» **Work order**
Set down word for word the lines that begin the entries and run through the line containing "to the following:</span></span>". Give nothing further.

» **Given records**
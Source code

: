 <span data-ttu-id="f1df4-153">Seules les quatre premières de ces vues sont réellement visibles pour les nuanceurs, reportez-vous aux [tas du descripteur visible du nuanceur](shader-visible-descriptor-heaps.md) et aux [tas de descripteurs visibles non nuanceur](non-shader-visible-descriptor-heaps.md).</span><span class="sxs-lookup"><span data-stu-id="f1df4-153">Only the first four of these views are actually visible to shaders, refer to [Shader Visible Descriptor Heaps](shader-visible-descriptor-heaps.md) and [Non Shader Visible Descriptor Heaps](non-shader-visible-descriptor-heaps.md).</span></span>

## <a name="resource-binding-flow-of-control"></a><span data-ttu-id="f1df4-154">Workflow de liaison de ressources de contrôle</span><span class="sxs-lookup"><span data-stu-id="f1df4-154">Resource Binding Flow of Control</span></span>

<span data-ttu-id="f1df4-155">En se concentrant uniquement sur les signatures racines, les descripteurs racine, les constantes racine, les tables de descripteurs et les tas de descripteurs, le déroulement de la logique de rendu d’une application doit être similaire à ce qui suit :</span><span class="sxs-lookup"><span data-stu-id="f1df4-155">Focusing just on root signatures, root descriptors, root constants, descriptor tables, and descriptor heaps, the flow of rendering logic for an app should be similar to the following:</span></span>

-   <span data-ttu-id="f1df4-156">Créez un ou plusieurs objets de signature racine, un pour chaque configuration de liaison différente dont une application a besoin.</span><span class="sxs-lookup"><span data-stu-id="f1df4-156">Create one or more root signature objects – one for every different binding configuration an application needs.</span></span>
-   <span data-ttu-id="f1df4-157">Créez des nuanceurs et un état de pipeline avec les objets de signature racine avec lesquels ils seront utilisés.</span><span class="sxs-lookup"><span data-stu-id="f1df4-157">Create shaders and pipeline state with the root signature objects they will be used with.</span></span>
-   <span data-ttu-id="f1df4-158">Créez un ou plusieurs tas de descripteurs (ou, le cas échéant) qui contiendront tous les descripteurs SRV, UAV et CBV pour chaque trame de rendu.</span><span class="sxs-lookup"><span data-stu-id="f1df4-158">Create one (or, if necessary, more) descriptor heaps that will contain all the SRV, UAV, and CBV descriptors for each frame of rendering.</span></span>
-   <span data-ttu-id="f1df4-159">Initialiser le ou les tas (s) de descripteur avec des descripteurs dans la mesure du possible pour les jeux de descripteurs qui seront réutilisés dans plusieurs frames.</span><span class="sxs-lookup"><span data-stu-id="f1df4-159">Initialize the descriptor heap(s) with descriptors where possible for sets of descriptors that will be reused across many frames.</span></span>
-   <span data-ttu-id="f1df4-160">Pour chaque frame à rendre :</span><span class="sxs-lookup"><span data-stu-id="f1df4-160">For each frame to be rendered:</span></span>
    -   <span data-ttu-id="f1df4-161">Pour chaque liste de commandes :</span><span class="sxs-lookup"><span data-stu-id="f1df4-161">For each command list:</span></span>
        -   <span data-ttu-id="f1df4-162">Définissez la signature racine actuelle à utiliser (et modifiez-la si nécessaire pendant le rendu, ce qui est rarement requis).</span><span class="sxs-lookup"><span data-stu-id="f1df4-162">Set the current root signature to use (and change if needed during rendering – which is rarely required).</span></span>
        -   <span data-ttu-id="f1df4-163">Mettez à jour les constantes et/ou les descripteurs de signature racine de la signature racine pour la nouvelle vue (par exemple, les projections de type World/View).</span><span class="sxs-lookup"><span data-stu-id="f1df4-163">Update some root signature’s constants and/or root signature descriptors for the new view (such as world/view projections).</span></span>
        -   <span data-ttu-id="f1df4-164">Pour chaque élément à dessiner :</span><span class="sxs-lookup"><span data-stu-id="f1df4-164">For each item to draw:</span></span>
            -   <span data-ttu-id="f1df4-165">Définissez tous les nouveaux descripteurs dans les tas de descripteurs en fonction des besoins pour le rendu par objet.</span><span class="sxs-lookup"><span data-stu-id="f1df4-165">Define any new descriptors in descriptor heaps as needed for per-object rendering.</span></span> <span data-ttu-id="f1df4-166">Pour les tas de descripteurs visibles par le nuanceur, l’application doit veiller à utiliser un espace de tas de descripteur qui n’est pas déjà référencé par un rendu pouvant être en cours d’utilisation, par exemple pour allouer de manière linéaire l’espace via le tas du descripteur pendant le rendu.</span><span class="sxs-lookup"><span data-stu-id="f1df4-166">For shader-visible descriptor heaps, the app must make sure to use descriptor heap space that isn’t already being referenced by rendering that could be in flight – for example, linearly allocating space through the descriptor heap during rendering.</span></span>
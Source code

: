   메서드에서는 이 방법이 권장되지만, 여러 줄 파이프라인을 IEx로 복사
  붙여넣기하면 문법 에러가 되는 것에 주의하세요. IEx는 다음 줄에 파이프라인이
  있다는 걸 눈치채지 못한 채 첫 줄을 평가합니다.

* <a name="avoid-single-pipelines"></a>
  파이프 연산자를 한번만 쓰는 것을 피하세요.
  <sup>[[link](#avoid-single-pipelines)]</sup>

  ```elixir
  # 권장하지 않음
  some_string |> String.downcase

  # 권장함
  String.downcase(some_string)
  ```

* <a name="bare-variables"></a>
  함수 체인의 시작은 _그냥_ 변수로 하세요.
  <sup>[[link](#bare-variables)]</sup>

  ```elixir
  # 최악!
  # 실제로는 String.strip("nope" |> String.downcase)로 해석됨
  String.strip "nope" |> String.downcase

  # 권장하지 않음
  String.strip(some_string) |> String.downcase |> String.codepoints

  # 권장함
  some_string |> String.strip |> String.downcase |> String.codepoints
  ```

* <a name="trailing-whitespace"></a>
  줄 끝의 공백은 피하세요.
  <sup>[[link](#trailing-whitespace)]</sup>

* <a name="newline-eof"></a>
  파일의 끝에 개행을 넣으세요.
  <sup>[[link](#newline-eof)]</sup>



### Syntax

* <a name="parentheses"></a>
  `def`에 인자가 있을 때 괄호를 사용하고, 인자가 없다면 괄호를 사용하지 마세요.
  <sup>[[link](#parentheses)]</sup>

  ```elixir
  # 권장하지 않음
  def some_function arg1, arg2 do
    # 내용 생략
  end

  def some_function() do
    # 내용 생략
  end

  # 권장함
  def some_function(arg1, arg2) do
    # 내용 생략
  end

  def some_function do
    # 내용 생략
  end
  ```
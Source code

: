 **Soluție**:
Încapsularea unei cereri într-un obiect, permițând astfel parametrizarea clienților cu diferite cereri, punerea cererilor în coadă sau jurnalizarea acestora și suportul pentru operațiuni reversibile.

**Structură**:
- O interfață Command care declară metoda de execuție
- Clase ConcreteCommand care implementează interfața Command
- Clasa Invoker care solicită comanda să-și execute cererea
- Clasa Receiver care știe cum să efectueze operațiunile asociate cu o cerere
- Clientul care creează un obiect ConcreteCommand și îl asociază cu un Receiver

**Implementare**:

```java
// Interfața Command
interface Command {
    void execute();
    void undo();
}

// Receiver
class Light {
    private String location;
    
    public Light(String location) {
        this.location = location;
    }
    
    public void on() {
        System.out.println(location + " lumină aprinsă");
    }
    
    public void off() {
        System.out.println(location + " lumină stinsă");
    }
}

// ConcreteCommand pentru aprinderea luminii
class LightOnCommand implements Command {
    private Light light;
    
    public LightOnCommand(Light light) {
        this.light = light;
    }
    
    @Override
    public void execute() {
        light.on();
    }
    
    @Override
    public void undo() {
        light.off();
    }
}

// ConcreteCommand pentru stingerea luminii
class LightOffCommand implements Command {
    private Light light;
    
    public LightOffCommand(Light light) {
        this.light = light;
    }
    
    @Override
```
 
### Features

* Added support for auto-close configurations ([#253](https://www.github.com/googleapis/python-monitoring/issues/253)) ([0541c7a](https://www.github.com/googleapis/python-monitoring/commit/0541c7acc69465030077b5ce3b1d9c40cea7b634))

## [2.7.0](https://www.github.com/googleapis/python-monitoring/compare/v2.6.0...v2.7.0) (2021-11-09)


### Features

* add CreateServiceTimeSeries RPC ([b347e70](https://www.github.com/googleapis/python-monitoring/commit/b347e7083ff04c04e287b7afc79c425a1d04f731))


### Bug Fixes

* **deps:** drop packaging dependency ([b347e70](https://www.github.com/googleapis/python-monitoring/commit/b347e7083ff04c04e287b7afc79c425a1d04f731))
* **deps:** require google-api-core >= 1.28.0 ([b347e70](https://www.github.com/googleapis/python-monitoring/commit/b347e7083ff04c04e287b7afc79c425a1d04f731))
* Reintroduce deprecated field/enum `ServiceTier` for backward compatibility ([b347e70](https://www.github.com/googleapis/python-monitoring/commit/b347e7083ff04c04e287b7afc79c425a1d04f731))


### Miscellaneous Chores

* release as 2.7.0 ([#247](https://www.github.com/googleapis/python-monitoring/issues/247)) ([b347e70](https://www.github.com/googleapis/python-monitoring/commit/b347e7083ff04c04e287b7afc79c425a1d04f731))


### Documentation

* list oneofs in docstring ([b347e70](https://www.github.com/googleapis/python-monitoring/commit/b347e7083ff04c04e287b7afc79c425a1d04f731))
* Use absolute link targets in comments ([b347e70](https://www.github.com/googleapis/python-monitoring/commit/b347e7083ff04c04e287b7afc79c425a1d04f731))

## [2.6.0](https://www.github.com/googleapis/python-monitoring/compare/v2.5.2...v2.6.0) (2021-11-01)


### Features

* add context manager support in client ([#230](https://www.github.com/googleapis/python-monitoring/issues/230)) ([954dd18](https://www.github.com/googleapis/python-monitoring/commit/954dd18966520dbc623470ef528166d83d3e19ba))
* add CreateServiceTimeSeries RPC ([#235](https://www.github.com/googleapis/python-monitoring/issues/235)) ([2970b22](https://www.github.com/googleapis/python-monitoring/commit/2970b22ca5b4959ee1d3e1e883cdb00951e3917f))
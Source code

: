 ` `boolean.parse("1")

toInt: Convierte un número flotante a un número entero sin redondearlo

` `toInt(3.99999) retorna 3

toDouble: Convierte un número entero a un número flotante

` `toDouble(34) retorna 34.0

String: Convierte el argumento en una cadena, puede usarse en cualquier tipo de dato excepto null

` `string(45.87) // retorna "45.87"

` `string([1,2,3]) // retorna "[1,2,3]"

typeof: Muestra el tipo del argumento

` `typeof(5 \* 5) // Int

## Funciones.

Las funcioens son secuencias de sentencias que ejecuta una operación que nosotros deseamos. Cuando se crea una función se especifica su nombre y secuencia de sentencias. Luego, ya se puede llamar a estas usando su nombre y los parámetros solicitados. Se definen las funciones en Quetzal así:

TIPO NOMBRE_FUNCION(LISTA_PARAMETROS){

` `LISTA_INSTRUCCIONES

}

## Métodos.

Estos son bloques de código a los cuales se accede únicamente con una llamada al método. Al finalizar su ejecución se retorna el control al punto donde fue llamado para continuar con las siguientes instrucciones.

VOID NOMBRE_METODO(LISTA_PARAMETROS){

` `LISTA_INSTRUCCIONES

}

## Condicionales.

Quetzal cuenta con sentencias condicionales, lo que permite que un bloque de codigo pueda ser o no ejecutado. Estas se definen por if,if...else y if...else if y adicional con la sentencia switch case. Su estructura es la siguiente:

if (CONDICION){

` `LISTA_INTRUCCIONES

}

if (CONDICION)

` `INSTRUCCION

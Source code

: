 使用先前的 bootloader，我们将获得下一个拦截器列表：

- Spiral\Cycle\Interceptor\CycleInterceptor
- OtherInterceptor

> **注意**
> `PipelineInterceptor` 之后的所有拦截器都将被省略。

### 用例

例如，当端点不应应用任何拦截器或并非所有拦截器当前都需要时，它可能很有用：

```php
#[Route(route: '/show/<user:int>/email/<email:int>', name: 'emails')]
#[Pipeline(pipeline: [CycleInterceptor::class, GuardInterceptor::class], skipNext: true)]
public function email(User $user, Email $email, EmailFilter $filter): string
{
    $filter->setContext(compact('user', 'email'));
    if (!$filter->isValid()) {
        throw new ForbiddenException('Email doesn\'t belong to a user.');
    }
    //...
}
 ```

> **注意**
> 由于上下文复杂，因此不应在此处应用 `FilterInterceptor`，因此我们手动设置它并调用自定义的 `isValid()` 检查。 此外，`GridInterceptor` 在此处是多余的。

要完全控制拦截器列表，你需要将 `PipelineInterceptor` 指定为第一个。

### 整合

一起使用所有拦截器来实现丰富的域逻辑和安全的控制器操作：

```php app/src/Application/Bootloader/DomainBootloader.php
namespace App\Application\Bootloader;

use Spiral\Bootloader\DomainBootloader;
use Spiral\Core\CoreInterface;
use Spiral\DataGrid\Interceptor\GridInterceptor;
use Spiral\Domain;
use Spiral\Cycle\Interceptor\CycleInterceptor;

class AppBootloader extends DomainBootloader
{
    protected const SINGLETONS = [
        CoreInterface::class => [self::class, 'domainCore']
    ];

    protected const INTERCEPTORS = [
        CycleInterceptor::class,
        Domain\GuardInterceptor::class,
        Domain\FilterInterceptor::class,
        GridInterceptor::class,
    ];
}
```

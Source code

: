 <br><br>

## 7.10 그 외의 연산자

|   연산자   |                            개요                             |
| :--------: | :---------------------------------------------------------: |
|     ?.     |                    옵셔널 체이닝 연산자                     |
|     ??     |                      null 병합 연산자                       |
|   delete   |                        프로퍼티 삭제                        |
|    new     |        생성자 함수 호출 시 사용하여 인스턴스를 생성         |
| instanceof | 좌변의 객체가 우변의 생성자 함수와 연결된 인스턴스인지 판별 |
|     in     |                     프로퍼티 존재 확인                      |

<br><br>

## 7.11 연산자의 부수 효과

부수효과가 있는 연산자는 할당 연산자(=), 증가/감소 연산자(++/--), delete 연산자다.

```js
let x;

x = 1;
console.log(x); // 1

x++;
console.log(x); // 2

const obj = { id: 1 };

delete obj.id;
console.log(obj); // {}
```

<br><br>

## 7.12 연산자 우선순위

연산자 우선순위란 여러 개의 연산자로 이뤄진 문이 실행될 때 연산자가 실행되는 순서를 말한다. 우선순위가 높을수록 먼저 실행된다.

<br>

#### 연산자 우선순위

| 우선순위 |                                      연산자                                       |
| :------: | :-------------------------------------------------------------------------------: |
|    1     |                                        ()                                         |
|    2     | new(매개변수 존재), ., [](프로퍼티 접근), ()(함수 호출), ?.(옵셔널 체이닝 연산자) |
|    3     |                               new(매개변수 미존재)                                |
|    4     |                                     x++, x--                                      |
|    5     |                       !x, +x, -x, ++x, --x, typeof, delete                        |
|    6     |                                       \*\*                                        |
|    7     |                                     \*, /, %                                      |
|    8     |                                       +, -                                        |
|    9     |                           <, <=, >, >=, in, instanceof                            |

» **Task solution**
Source code

: <span data-ttu-id="f1df4-153">Seules les quatre premières de ces vues sont réellement visibles pour les nuanceurs, reportez-vous aux [tas du descripteur visible du nuanceur](shader-visible-descriptor-heaps.md) et aux [tas de descripteurs visibles non nuanceur](non-shader-visible-descriptor-heaps.md).</span><span class="sxs-lookup"><span data-stu-id="f1df4-153">Only the first four of these views are actually visible to shaders, refer to [Shader Visible Descriptor Heaps](shader-visible-descriptor-heaps.md) and [Non Shader Visible Descriptor Heaps](non-shader-visible-descriptor-heaps.md).</span></span>

## <a name="resource-binding-flow-of-control"></a><span data-ttu-id="f1df4-154">Workflow de liaison de ressources de contrôle</span><span class="sxs-lookup"><span data-stu-id="f1df4-154">Resource Binding Flow of Control</span></span>

<span data-ttu-id="f1df4-155">En se concentrant uniquement sur les signatures racines, les descripteurs racine, les constantes racine, les tables de descripteurs et les tas de descripteurs, le déroulement de la logique de rendu d’une application doit être similaire à ce qui suit :</span><span class="sxs-lookup"><span data-stu-id="f1df4-155">Focusing just on root signatures, root descriptors, root constants, descriptor tables, and descriptor heaps, the flow of rendering logic for an app should be similar to the following:</span></span>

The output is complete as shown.